Type: Poster Presentation

Presentation during EHA24: On Saturday, June 15, 2019 from 17:30 - 19:00

Location: Poster area

Background
Invasive yeast infection is rare invasive fungal disease but associated with high mortality rate in hematological patients. Data on Invasive yeast infection in hematopoietic stem cell transplantation (HSCT) recipients are limited.

Aims

The aim of our study was to estimate epidemiology of invasive yeast infections in large HSCT recipients’ cohort for the 10-year period transplant activity in CIC725.

Methods

Between 2008 and 2017 2430 stem cell transplantation have been performed in CIC 725: 1647 allogeneic HSCT and 783 autologous HSCT. A retrospective study included 30 cases of invasive yeast infections in patients with hematological malignances and non-malignant hematological diseases after HSCT. EORTC/MSG 2008 criteria were used for the diagnosis of proven yeast infections as well as to evaluate response to therapy.

Results

Incidence of invasive yeast infections for the 10-year period of high transplant activity was 1,2%: 1,4% in allo-HSCT recipients (n=23), 0,9% – auto-HSCT (n=7) predominantly in patients with acute leukemia – 67% (n=20).

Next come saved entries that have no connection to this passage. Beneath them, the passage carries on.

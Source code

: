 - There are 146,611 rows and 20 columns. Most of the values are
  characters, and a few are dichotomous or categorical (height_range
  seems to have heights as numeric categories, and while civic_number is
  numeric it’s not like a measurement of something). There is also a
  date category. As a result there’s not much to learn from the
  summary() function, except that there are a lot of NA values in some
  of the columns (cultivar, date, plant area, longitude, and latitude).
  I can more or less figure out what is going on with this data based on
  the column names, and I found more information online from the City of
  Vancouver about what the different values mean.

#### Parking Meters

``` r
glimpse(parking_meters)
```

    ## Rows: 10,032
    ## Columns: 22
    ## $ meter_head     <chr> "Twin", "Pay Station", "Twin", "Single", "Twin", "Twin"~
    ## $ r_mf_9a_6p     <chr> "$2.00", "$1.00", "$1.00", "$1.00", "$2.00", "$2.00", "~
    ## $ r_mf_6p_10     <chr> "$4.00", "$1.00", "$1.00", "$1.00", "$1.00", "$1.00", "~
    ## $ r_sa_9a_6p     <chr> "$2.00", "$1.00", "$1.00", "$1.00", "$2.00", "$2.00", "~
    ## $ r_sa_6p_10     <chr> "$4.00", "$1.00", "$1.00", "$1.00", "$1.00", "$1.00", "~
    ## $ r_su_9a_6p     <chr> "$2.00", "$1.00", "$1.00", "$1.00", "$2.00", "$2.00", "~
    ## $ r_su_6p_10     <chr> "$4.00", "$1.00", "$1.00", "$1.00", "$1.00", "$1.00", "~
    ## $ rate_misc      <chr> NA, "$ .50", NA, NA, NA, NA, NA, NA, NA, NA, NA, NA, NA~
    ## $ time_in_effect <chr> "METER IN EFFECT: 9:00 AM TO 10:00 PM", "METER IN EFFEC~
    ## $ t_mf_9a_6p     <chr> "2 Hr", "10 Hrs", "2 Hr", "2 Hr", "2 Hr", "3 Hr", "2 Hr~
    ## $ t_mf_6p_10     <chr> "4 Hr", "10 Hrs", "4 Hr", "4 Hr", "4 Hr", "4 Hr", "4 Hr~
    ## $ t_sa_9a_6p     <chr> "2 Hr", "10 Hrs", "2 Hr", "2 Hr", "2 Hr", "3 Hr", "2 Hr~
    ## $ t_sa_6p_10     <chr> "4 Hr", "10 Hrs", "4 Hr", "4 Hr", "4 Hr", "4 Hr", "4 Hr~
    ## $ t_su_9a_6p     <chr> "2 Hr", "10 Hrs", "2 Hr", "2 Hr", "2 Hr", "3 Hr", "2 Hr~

The median age was 10 y.o. (range, 1 month-59 years). In study population allo-HSCT from unrelated donor was performed in 50% (n=15), haplo-HSCT in 27% (n=8) and auto-HSCT in 23% (n=7). In study cohort 30% of patients had no complete remission at the moment of HSCT. As a primary antifungal prophylaxis was used: fluconazole – 37% (n=11), echinocandins – 13% (n=4), without prophylaxis – 23% (n=7); as a secondary prophylaxis – voriconazole in 27% (n=8). The median day of onset of invasive yeast infections after allo-HSCT was 109 days (3-1337), auto-HSCT – 20 days (8-33). The etiology of invasive yeast infections was: Candida spp. – 87% (n=26), Malassezia furfur – 7% (n=2), Trichosporon asahii – 3% (n=1), Cryptococcus spp. – 3% (n=1). Febrile fever was the main clinical symptom and septic syndrome developed in 60% of cases. OS at 30 days from diagnosis of invasive yeast infection was 63%. The central venous catheter removal was the only factor significantly improved OS at 30 days after invasive yeast infection diagnosis (91% vs 17%, p=0,001).

Conclusion

Incidence of invasive yeast infections for the 10 years of observation was 1,2%: 1,4% in allo-HSCT recipients, 0,9% – auto-HSCT. The main etiology was Candida spp. (87%). Overall survival at 30 days from the diagnosis of invasive yeast infections was 60%. Removing of central venous catheter improved overall survival in hematological patients after HSCT with invasive yeast infections.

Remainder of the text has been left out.